In total disregard for Southern Arizona's crime problem, Grijalva has introduced HR3287, the Tumacacori Highlands Wilderness Act of 2007 that more than precious wilderness will preserve a corridor for drug and people smugglers.
Here’s the deal: the bill references for enforcement the National Wilderness Preservation System which prohibits “permanent or temporary roads, mechanical transports, and structures or installations… landing of aircraft,” etc... While the Act does reference a few exceptions, it’s clear that these restrictions cannot be reconciled with the border fence and the obvious need for Border Patrol agents to chase smugglers around the desert. Essentially, this corridor will be off-limits to the Border Patrol crime-fighting machine.

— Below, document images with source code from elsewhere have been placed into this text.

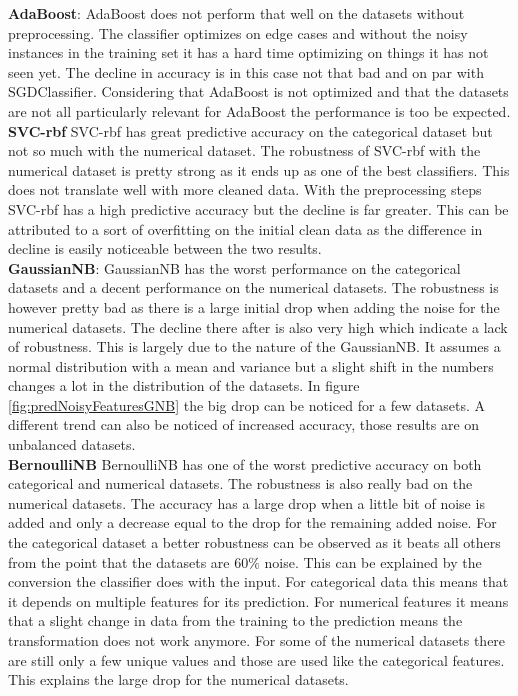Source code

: \documentclass[a4paper,10pt]{article}
\begin{document}
\textbf{AdaBoost}: AdaBoost does not perform that well on the datasets without preprocessing. The classifier optimizes on edge cases and without the noisy instances in the training set it has a hard time optimizing on things it has not seen yet. The decline in accuracy is in this case not that bad and on par with SGDClassifier. Considering that AdaBoost is not optimized and that the datasets are not all particularly relevant for AdaBoost the performance is too be expected.\\

\textbf{SVC-rbf} SVC-rbf has great predictive accuracy on the categorical dataset but not so much with the numerical dataset. The robustness of SVC-rbf with the numerical dataset is pretty strong as it ends up as one of the best classifiers. This does not translate well with more cleaned data. With the preprocessing steps SVC-rbf has a high predictive accuracy but the decline is far greater. This can be attributed to a sort of overfitting on the initial clean data as the difference in decline is easily noticeable between the two results. \\

\textbf{GaussianNB}: GaussianNB has the worst performance on the categorical datasets and a decent performance on the numerical datasets. The robustness is however pretty bad as there is a large initial drop when adding the noise for the numerical datasets. The decline there after is also very high which indicate a lack of robustness. This is largely due to the nature of the GaussianNB. It assumes a normal distribution with a mean and variance but a slight shift in the numbers changes a lot in the distribution of the datasets. In figure \ref{fig:predNoisyFeaturesGNB} the big drop can be noticed for a few datasets. A different trend can also be noticed of increased accuracy, those results are on unbalanced datasets. \\

\textbf{BernoulliNB} BernoulliNB has one of the worst predictive accuracy on both categorical and numerical datasets. The robustness is also really  bad on the numerical datasets. The accuracy has a large drop when a little bit of noise is added and only a decrease equal to the drop for the remaining added noise. For the categorical dataset a better robustness can be observed as it beats all others from the point that the datasets are 60$\%$ noise. This can be explained by the conversion the classifier does with the input. For categorical data this means that it depends on multiple features for its prediction. For numerical features it means that a slight change in data from the training to the prediction means the transformation does not work anymore. For some of the numerical datasets there are still only a few unique values and those are used like the categorical features. This explains the large drop for the numerical datasets.  \\
\end{document}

But as the Ronco super duper gadget guy says, “Wait! There’s more!” Check out Grijalva’s HR 2593 The Borderlands Conservation and Security Act of 2007 that calls for removing authority and responsibility from the federal government for border entry barrier decisions and replaces the border fence with “less intrusive” alternatives. Granted, it designates money to clean up some of the paths trodden by smugglers—it would be a shame if one of them stubbed a toe in route to a drop—but without Border Patrol agents and security infrastructure to keep people out, it’s a bit like seeding your dog run and expecting a beautiful patch of green grass to emerge.
We have so many no-tolerance policies these days that it’s hard to understand why we would be so compromising when it comes to protecting our families from criminals. Let’s see…one more wilderness area or protection from drug smugglers. It doesn’t seem too tough to me.
It looks like voters will have to turn to CD8 candidate Chewning in 2008 if it’s real protection they want.